While Larissa was in the hospital Mousik missed her a lot, although he made friends with Bim the dog, Anatoly Stepanovich his master, and his family. Bim licked Mousik and allowed him to take the best bits out of his bowl. They slept together and, as Anatoly Stepanovich said, even spoke about something. But at first, Mousik who apparently considered himself a senior bit Bim’s nose a couple of times, although without hurting him. Probably, he meant to keep a distance. But then, when priorities had been respected, he approached the dog himself and offered his friendship.
Unfortunately, rats do not live more than two years, but Larissa had the time to leave the hospital and to live with Mousik all the remaining months of his life, during which she
tried to learn from him love to life and courage with which he resisted the disease. Mousik really wanted to live; he was dying slowly and fought for every breath. He never closed his eyes...

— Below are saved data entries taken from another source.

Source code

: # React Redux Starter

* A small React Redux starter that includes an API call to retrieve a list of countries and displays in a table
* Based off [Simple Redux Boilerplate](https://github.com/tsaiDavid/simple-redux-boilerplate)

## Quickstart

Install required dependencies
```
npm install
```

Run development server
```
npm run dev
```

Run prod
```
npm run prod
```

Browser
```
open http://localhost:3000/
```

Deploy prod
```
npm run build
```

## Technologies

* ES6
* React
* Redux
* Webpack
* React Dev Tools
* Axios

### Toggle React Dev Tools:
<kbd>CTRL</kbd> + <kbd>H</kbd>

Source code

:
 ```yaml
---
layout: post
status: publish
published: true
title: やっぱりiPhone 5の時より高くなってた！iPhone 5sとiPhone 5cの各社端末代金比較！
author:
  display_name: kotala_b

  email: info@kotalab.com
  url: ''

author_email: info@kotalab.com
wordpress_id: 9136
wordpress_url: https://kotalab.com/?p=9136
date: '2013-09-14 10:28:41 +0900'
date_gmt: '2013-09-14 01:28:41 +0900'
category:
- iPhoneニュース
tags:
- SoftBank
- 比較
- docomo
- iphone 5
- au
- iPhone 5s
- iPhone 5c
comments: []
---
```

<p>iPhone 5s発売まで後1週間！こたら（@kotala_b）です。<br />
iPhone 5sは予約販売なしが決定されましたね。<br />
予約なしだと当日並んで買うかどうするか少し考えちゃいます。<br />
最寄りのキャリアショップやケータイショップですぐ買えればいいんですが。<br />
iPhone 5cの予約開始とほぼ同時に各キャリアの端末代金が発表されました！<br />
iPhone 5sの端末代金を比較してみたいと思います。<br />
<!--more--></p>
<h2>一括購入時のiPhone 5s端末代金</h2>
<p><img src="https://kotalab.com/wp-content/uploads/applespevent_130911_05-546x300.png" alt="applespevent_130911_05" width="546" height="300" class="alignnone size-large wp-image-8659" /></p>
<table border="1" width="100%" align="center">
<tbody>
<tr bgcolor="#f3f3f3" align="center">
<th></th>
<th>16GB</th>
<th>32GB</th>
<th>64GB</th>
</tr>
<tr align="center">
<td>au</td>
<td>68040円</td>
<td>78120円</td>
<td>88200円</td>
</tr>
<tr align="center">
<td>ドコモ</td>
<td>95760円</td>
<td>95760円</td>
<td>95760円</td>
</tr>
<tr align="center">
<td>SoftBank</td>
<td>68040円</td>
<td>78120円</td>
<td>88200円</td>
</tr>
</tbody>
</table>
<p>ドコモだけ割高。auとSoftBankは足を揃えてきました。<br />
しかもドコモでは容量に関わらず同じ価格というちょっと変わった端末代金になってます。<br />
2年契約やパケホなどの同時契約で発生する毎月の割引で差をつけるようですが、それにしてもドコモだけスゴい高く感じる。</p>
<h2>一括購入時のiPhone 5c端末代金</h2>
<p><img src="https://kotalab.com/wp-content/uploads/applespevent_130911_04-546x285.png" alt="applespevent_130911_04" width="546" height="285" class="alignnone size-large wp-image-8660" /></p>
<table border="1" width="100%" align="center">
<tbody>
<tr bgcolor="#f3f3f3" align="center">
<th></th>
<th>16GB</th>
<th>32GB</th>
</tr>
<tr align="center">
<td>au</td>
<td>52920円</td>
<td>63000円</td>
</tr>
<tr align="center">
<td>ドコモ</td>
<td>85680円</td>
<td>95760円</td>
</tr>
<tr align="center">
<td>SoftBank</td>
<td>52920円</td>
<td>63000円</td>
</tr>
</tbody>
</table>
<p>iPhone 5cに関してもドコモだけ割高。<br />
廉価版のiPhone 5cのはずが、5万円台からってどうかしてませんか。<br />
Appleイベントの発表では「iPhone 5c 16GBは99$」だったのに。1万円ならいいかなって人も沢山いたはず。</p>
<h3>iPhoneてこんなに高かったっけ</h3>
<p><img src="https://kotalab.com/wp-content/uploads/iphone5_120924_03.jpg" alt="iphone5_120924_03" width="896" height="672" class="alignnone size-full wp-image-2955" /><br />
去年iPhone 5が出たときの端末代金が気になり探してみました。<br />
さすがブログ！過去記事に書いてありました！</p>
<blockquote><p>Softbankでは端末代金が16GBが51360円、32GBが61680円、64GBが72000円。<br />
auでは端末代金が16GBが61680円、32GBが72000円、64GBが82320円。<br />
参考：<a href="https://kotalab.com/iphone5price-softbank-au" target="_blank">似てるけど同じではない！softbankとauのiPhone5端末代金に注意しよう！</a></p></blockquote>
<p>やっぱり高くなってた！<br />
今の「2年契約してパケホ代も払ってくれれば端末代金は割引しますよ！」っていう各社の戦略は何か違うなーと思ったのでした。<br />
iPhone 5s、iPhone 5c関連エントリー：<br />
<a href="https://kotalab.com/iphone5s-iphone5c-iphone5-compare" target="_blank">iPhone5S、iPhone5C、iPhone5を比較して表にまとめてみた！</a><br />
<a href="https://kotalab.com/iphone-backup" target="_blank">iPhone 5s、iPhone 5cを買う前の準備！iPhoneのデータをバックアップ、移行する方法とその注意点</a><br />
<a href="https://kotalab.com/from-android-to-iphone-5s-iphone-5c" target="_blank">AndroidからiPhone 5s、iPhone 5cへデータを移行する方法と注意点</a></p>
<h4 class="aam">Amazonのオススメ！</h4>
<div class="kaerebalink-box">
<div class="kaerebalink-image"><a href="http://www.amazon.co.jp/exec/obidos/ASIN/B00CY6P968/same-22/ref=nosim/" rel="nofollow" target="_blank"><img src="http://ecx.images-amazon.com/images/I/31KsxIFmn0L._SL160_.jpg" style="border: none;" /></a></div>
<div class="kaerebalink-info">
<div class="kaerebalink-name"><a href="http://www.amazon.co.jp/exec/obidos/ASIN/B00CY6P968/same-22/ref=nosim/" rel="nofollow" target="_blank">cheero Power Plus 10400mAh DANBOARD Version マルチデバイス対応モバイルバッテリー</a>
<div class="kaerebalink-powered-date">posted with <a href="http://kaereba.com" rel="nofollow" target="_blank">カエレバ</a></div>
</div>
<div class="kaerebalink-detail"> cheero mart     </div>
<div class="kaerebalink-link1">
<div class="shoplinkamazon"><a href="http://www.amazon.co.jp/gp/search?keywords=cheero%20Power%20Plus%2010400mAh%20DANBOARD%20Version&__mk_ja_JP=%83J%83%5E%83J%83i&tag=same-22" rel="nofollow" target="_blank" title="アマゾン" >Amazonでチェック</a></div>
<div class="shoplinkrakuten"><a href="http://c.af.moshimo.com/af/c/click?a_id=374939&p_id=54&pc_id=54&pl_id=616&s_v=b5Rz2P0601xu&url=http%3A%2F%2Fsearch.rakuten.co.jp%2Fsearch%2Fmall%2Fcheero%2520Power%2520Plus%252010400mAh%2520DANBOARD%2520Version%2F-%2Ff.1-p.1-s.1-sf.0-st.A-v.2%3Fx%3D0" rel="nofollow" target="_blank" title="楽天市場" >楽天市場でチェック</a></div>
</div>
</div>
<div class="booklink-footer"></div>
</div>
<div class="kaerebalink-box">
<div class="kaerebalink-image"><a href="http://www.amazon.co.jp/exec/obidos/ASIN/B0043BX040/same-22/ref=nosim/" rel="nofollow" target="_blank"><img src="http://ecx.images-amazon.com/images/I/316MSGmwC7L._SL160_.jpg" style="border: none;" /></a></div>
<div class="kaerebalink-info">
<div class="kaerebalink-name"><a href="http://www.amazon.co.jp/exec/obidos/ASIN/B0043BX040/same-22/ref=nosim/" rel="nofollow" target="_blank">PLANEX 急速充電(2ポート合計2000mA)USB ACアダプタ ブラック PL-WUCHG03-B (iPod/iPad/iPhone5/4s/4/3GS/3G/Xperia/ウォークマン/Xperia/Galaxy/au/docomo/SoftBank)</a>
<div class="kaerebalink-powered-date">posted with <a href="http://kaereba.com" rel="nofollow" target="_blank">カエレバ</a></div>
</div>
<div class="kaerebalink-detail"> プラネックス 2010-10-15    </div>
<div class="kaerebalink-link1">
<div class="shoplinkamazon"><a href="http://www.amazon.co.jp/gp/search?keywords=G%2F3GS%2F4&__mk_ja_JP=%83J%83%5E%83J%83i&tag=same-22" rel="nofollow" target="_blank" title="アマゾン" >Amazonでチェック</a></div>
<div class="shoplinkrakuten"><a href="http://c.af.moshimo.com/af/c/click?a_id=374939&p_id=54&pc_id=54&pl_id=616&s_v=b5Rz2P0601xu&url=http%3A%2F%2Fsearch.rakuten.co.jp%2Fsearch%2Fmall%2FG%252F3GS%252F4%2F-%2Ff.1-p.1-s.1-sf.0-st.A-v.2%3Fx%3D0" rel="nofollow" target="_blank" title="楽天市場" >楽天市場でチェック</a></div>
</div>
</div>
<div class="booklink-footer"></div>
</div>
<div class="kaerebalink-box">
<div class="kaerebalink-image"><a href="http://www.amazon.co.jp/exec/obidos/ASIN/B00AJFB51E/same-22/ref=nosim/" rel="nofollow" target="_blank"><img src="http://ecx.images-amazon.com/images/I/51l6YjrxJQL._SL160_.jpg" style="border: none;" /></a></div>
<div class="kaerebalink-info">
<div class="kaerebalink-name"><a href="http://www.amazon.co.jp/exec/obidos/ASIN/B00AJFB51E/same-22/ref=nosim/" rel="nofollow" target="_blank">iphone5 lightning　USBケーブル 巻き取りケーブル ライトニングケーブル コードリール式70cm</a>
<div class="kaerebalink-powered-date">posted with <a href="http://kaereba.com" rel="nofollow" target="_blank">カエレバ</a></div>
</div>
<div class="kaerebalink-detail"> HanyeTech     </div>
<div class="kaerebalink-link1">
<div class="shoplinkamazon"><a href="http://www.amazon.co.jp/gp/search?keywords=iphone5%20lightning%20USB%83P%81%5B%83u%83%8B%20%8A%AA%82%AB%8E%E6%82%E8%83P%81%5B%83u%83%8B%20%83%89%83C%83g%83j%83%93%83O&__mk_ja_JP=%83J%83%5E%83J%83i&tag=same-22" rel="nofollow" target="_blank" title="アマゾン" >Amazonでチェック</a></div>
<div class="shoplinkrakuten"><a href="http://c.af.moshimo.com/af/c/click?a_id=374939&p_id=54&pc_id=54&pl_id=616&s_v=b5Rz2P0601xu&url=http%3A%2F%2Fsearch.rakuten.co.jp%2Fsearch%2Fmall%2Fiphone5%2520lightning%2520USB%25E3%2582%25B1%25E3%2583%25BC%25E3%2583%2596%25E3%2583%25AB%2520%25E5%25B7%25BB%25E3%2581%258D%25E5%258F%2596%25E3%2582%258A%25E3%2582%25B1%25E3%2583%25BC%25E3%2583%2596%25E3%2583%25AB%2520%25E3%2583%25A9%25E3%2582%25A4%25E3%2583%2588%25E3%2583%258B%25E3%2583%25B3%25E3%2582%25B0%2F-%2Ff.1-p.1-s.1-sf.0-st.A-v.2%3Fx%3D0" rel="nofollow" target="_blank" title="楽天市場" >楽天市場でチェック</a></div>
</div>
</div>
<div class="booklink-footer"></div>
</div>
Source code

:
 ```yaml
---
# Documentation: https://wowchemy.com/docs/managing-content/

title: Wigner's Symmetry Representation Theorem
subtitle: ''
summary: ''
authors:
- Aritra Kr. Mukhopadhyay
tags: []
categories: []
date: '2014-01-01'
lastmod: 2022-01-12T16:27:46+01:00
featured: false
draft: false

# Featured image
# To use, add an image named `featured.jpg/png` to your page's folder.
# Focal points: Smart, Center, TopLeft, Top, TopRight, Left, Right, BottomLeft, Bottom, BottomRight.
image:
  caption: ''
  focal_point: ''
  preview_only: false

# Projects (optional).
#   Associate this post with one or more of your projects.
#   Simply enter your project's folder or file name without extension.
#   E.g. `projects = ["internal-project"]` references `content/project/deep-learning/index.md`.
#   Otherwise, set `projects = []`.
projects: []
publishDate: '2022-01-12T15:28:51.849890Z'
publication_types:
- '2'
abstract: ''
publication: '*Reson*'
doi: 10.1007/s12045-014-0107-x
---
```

Larissa said that she never had such a friendship and relationship with anyone ever. Do you not believe me?
What about you? Are you ready to take a closer look at the living beings which we haughtily call ‘our younger brothers’?
start my first story …
MOUSIK
He appeared in Larissa’s life all of a sudden, immediately after she changed the windows and the doors. Her son, Valery, who had lost the last hope to get a “bald cat” because everybody was allergic to fluffy ones, brought a white rat into the house. His buddy who bred rats for sale wanted to get rid of it. In his words, that rat was a loner, and was making all the others’ lives miserable. Valera decided to take it in. Opening a portable cage — a lock-up cell of the type the friend kept all his inhabitants in — Larissa saw the red bleary eyes of an unfortunate creature that was hiding in the far corner. White whiskers were broken off in some places, weak-sighted eyes looked past her; the toilet smell could be felt even at a distance. Ten minutes later, the rat finally decided to leave the open cage. Moving slowly, like a tightrope walker on failing legs, moving the remains of its whiskers, it crawled to the middle of the newspaper, peed on it and huddled under it. “Yet another miserable creature in the house,” Larissa thought. Taking the creature together with the newspaper in her hands, she peered into the dim eyes. The snout suddenly came to life and reached out to her; the whiskers moved in different directions; the pink nose as if made of plasticine moving drawing the air in. The funny curious snout continued to move out; then, an elongated body and a stretched out pink tail covered with white bristles appeared from under the newspaper. “Why, so you are Mousik,” Larissa said. Mousik, startled by the voice, remembered that he had to be afraid, and raced back into the cage.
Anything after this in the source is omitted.